With cash discounting, customers who make card purchases aren’t penalized for use of the card, but all customers are incentivized to choose cash as a payment option. Cash discounting is legal in all states and isn’t subject to regulations.
If a merchant chooses to implement a surcharge program for card transactions instead, there are a few considerations:
For many reasons, cash discounting is a more attractive option for restaurants and other local food-industry shops. Most transactions they complete are ideal for cash discounting, and implementing such a program helps save on associated cost of processing fees.

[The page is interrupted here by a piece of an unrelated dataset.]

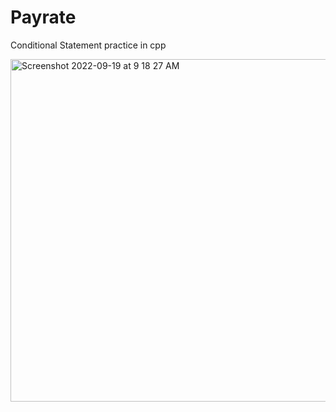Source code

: # Payrate
Conditional Statement practice in cpp


<img width="548" alt="Screenshot 2022-09-19 at 9 18 27 AM" src="https://user-images.githubusercontent.com/95617382/190949168-cee408f2-fbb2-4009-b1cc-6fd8d2cf60e9.png">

In order to accept credit cards, restaurants are usually paying two fees—a base fee to a card network to process the payment, as well as a transaction fee each time they accept a card as payment. By encouraging customers to pay with cash, restaurants are able to eliminate the transaction fee, and in some cases, pay a lower base fee to processors.
Restaurants are more easily able to implement cash discounting than a surcharge program in most cases. Usually, restaurants either make a notation somewhere on the menu (and at point of sale) that menu prices reflect the cash price of the item (indicating that the cash discount is already reflected) OR they raise the price on all items in order to offer a discount when a customer pays with cash. Cash discounting can be a set percentage (three percent of the total, for example) or can be a set amount ($0.25 off the bill, for example). Most restaurants determine their cash discount by studying their sales (average ticket cost, cost of menu items, etc.) and finding discount point high enough to incentivize customers (while still being cheaper than the alternative card processing fee).
When a discount is offered, more customers are likely to pay with cash if they have it on hand. Although cash payments are only easier for restaurants in some ways, usually the benefit of combatting transaction fees and eliminating chargebacks provides reason enough to deal with the negative aspects of cash transactions (counting, depositing, employee accountability).
Encouraging cash payments also help merchants cut down on the number of possible chargebacks they incur. A chargeback is a reversal of a credit card charge enacted by the card-issuing bank at the request of the cardholder.
Often, if a customer is unhappy with an order or a particular service, rather than requesting a refund from the merchant, he/she will go directly to their bank and request a chargeback. Sometimes chargebacks are a result of identity theft or fraud, but more often than not, chargebacks could be eliminated if customers were willing to mediate their complaint with the merchant first.
In the food industry, a customer might request a chargeback from the bank if they dispute the bill total or have a disagreement about the items they were charged for. By incentivizing cash purchases, the merchant ensures that he/she has the opportunity to mediate the dispute first instead of getting smacked with exorbitant chargeback fees.
Although restaurants and food-related shops will still likely deal with chargebacks, cutting down on total card transactions helps fight the total number of chargebacks or disputes they have to deal with regularly.
Cash discounting programs can offer strong incentives for food-related merchants as well as customers. While customers are able to save some of the cash they’re spending by choosing not to swipe, merchants also win by reducing the number of overall transaction fees and potential chargebacks they incur.
Cash discounting still has some negatives—cash flow management and reporting, for example, as well as overall perception of those customers who still prefer the card—but is worth reasonable consideration. In simplifying a sale and keeping transactions quick and relational, cash is still king.